I release a sigh. Logically, I should have changed my entire name, but there are numerous reasons I didn’t. I give him the one driven by logic, the one least damning of my past. “Changingyour first name runs the risk you don’t respond to it like you should, raising suspicions and attracting attention.”
“I’m sure you could have managed to keep it together.”
True. I take a sip of my coffee. “It’s the only thing my mother gave me that survived.”
Charlie nuzzles my free hand at my side. The ever-present terror I feel around dogs is almost non-existent with this particular pooch. There’s something about those soulful eyes that coax me into believing he isn’t going to harm me.
“That’s understandable. Being ripped from the world you grew up in, no matter the wrongness, oppression, and horror of it, is still a wrench.”

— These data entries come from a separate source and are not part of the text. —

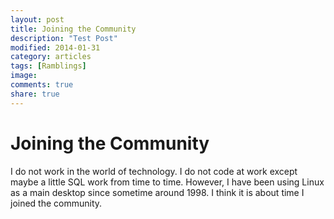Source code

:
 ```yaml
---
layout: post
title: Joining the Community
description: "Test Post"
modified: 2014-01-31
category: articles
tags: [Ramblings]
image:
comments: true
share: true
---
```


# Joining the Community

I do not work in the world of technology. I do not code at work except maybe a little SQL work from time to time. However, I have been using Linux as a main desktop since sometime around 1998. I think it is about time I joined the community.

“It’s how I ended up in the military,” I confess. “I needed the rules, routine, and discipline to help me navigate the strange world and customs I found myself in. I needed the security of that space while I figured out how I fit into wider society.”
“What did you learn?”
“That I don’t fit. I have since learned fitting in is overrated and impossible. I can fake it by blending into my surroundings and being unmemorable.”
“Not sure you could ever be unmemorable, Eleanor.”

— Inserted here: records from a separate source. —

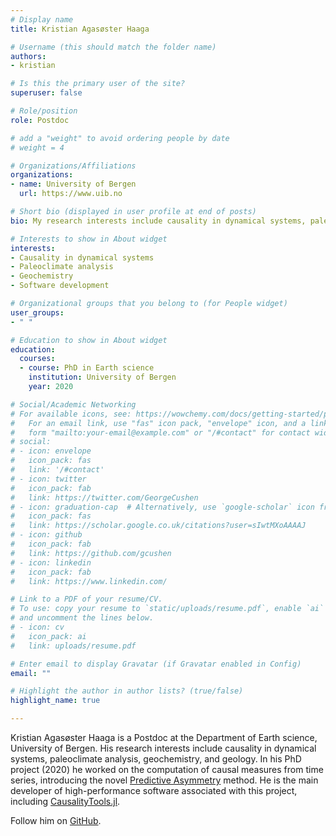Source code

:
```yaml
---
# Display name
title: Kristian Agasøster Haaga

# Username (this should match the folder name)
authors: 
- kristian

# Is this the primary user of the site?
superuser: false

# Role/position
role: Postdoc

# add a "weight" to avoid ordering people by date
# weight = 4

# Organizations/Affiliations
organizations:
- name: University of Bergen
  url: https://www.uib.no

# Short bio (displayed in user profile at end of posts)
bio: My research interests include causality in dynamical systems, paleoclimate analysis, geochemistry, and geology.

# Interests to show in About widget
interests:
- Causality in dynamical systems
- Paleoclimate analysis
- Geochemistry
- Software development

# Organizational groups that you belong to (for People widget)
user_groups:
- " "

# Education to show in About widget
education:
  courses:
  - course: PhD in Earth science
    institution: University of Bergen
    year: 2020

# Social/Academic Networking
# For available icons, see: https://wowchemy.com/docs/getting-started/page-builder/#icons
#   For an email link, use "fas" icon pack, "envelope" icon, and a link in the
#   form "mailto:your-email@example.com" or "/#contact" for contact widget.
# social:
# - icon: envelope
#   icon_pack: fas
#   link: '/#contact'
# - icon: twitter
#   icon_pack: fab
#   link: https://twitter.com/GeorgeCushen
# - icon: graduation-cap  # Alternatively, use `google-scholar` icon from `ai` icon pack
#   icon_pack: fas
#   link: https://scholar.google.co.uk/citations?user=sIwtMXoAAAAJ
# - icon: github
#   icon_pack: fab
#   link: https://github.com/gcushen
# - icon: linkedin
#   icon_pack: fab
#   link: https://www.linkedin.com/

# Link to a PDF of your resume/CV.
# To use: copy your resume to `static/uploads/resume.pdf`, enable `ai` icons in `params.toml`, 
# and uncomment the lines below.
# - icon: cv
#   icon_pack: ai
#   link: uploads/resume.pdf

# Enter email to display Gravatar (if Gravatar enabled in Config)
email: ""

# Highlight the author in author lists? (true/false)
highlight_name: true

---
```


Kristian Agasøster Haaga is a Postdoc at the Department of Earth science, University of Bergen. His research interests include causality in dynamical systems, paleoclimate analysis, geochemistry, and geology. In his PhD project (2020) he worked on the computation of causal measures from time series, introducing the novel [Predictive Asymmetry](../../project/asymmetrytest) method. He is the main developer of high-performance software associated with this project, including [CausalityTools.jl](../../project/causalitytools).

Follow him on [GitHub](https://github.com/kahaaga).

My lips tilt up as my hand runs over Charlie’s head. It feels nice. “My gut tells me Christopher is covering his tracks. Jonathan’s famous retreat isn’t scheduled for another month, and they take a lot of work and money to plan, so an impromptu gathering seems unlikely.”
“Then we flush him out.”
I finish my first pastry and eyeball the chocolate one. Hunter puts it on my plate while giving himself the twin.
My lips twitch. I’ve already figured this part out, but I’m curious what Hunter thinks. “How would we flush him out exactly?”

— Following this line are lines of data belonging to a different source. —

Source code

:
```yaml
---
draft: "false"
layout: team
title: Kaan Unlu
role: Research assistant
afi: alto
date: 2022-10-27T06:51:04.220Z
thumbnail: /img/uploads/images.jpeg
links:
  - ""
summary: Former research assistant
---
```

“Easy. We dry up his funding, and like rats on a sinking ship, he will surface for air. They always do.”
“That’s something you can do?”
“Can you get me into his bank account or emails?”
“I can do emails in my sleep. Banks are a little trickier, but doable.”
“Email is all I need to cause his company a little financial chaos, ensuring his attention is on saving his own ass and not chasing yours.”
Interesting. I don’t dabble in the financial markets due to the fact I have zero clue what I am doing. I have a guy that looks after my investments portfolio and a lawyer who knows what to do with it when the time comes.
“Don’t you have motorcycle club shit to attend to?”
“I’m on leave for the next two weeks.”
So that’s why he was in Miami; he was catching some downtime. I feel a slight twinge of guilt that my crisis meant he cut his vacation short, but he didn’t have to do it, and he certainly didn’t need to become my shadow to Chicago. Or insist I come to Texas to hide out at his home, in his town, with his dog.
“Whoop-de-doo. Hunter in my face twenty-four seven.”
“Technically, you are now my girlfriend, so that’s not unreasonable.”